Collected data:
----------------------------------------
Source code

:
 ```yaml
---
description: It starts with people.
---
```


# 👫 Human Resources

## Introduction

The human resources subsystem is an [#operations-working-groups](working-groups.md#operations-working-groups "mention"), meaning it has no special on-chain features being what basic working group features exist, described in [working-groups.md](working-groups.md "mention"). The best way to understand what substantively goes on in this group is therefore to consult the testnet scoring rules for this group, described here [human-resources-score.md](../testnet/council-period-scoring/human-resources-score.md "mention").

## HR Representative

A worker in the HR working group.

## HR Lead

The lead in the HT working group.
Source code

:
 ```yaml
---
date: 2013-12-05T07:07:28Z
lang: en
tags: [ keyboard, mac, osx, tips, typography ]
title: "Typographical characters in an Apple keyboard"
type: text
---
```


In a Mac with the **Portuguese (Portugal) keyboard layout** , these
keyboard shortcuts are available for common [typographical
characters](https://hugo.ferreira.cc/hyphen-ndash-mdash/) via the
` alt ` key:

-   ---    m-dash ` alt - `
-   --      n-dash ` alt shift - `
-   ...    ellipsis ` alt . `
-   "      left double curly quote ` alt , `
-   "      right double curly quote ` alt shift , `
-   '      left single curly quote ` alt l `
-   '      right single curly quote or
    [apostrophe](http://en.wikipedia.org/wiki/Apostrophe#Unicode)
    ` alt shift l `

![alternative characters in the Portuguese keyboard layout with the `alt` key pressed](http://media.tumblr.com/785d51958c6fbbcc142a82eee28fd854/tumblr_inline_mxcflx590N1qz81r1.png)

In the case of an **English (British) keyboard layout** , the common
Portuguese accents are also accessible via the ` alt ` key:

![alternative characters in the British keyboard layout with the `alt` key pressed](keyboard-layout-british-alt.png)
----------------------------------------
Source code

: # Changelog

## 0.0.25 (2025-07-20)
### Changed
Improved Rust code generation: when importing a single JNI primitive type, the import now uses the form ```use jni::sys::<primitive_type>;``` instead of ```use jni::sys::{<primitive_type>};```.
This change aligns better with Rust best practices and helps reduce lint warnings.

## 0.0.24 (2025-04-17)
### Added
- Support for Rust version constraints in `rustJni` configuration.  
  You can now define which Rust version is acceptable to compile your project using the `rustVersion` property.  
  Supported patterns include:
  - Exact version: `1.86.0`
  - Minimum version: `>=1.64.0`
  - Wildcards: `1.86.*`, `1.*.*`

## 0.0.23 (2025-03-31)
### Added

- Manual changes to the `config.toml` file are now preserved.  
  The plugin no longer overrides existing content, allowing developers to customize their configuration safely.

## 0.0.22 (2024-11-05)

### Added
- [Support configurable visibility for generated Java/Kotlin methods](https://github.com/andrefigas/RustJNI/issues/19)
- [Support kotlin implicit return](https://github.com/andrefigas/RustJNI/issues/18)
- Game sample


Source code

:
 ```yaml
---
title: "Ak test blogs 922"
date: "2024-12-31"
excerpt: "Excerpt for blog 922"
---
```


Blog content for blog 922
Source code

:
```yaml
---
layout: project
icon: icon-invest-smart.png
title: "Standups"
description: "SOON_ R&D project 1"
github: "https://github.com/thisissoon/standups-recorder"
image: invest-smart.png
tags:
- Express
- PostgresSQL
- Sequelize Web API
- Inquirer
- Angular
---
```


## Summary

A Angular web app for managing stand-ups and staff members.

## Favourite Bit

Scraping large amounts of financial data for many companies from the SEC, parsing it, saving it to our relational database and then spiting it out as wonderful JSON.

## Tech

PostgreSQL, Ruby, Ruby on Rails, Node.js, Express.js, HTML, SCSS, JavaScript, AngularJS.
----------------------------------------
Instructions to follow:
Look through the data and gather every line with the string "pressed" in it.

Your response:
![alternative characters in the Portuguese keyboard layout with the `alt` key pressed](http://media.tumblr.com/785d51958c6fbbcc142a82eee28fd854/tumblr_inline_mxcflx590N1qz81r1.png)
![alternative characters in the British keyboard layout with the `alt` key pressed](keyboard-layout-british-alt.png)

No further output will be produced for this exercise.